Often the hardware is bundled together in one location,

Making a single disaster more likely to cause significant downtime. However, there are ways around this.

Hardware keys.

Yes, you can use hardware keys. You can bind a USB port to a specific virtual machine. However, you are not able to move the virtual machine without physically moving the key as well.

Add-on hardware.

In the past, you weren’t able to add on older PCI hardware and share it with the virtual machine. This has changed, but it doesn’t work 100% of the time. I’d recommend testing it thoroughly before deploying. Of course, this also limits which machine a virtual machine can run on because it will need to be bound to that piece of hardware.

What to consider befor using VM

Server, switch, and SAN power.

You’re going to want to have servers with dual power supplies. Each of these power supplies will need a separate circuit to run on. We typically separate them to a UPS circuit and a regular line circuit each powered from different panels.


Usually, on a control system we recommend having a closed system (not connected to the corporate IT or Internet in the plant). I’ve not covered security in this article, as that is another topic entirely.

Virtualization options.

There are other platforms than VMWare to virtualize with; Microsoft has its own system, which is powerful, along with many other virtual hosting options. I’ve not evaluated how other systems compare against VMware, so we’ll leave that as a topic for another day.

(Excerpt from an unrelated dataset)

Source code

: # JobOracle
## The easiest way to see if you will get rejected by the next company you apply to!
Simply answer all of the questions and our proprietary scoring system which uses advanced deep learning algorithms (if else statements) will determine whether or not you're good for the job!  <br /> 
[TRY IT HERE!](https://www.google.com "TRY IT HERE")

Connections to virtual machines.

Connections to virtual machines can be established through remote desktop connections. Many thin clients have the ability to connect directly to a virtual machine that is running; this provides the look and feel of having a physical machine. Thin clients work much like a KVM routing the keyboard, mouse, video, and audio from the user to the virtual machine.

Virtual machine maintenance.

Some maintenance can be performed on a virtual machine. My Colleague Chris Hardy has written a blog on maintenance that focuses on VMWare’s workstation version 16 can be downloded, but the concepts still apply for maintenance.

Virtual Machines FAQ

Why do developers use virtual machines?

Virtual Machines lend themselves well to testing different configurations and setups. Developers can use VM snapshots to try various scenarios, and then quickly and easily restore the environment. This allows developers and software testers to identify configuration problems before end users run into them.

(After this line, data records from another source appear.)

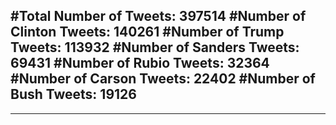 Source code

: #Total Number of Tweets: 397514 
#Number of Clinton Tweets: 140261
#Number of Trump Tweets: 113932
#Number of Sanders Tweets: 69431
#Number of Rubio Tweets: 32364
#Number of Carson Tweets: 22402
#Number of Bush Tweets: 19126
---
---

What can I do with a virtual machine?

– Disaster Recovery Has Never Been Easier.
– Saving Data From a Legacy System.
– Testing a New Operating System or Software.
– Hang Onto Old Apps.
– A True Internet Sandbox.

What is the main function of virtual machine?

Overview. A virtual machine (VM) is a virtual environment that functions as a virtual computer system with its own CPU, memory, network interface, and storage, created on a physical hardware system (located off- or on-premises).

What is a virtual machine and why is it useful?

At its base level, a virtual machine (VM) is software that runs programs or applications without being tied to a physical machine. In a VM instance, one or more guest machines can run on a physical host computer.

Can virtual machines get viruses?

When there is an antivirus or antispyware program installed in the virtual machine then there is less of a chance that the virtual machine will become infected by a virus. Just as on physical computers, the programs will continue to scan and attempt to remove threats if any are found.

What is the main disadvantage of virtual memory?

Applications may run slower if the system is using virtual memory. Likely takes more time to switch between applications. Offers lesser hard drive space for your use. It reduces system stability.